Search the data for the string "sense" and extract every line where it appears.
·····
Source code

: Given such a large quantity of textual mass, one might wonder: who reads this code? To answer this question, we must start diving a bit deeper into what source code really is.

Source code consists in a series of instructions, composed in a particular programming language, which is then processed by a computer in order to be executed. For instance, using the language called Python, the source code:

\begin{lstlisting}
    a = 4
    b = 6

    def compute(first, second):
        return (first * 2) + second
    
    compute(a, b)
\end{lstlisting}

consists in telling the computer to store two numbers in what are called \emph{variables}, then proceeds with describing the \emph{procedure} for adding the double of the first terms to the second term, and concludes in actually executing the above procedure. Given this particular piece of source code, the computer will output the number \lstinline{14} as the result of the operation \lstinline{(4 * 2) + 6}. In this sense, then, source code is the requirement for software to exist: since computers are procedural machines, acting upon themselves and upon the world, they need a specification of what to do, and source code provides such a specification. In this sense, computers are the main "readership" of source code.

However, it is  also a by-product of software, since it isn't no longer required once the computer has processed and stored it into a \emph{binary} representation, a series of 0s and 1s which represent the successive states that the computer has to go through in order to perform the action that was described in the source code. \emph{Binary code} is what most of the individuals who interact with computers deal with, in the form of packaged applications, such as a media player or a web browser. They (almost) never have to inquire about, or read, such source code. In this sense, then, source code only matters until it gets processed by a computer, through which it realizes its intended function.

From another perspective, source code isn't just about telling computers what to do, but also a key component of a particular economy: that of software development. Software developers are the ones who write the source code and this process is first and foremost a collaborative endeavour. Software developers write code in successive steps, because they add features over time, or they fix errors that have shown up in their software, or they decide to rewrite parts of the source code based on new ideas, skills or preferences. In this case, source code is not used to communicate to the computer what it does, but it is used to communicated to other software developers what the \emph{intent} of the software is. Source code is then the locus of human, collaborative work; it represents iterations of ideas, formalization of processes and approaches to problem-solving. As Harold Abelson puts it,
·····
**Exercise solution**:
consists in telling the computer to store two numbers in what are called \emph{variables}, then proceeds with describing the \emph{procedure} for adding the double of the first terms to the second term, and concludes in actually executing the above procedure. Given this particular piece of source code, the computer will output the number \lstinline{14} as the result of the operation \lstinline{(4 * 2) + 6}. In this sense, then, source code is the requirement for software to exist: since computers are procedural machines, acting upon themselves and upon the world, they need a specification of what to do, and source code provides such a specification. In this sense, computers are the main "readership" of source code.
However, it is  also a by-product of software, since it isn't no longer required once the computer has processed and stored it into a \emph{binary} representation, a series of 0s and 1s which represent the successive states that the computer has to go through in order to perform the action that was described in the source code. \emph{Binary code} is what most of the individuals who interact with computers deal with, in the form of packaged applications, such as a media player or a web browser. They (almost) never have to inquire about, or read, such source code. In this sense, then, source code only matters until it gets processed by a computer, through which it realizes its intended function.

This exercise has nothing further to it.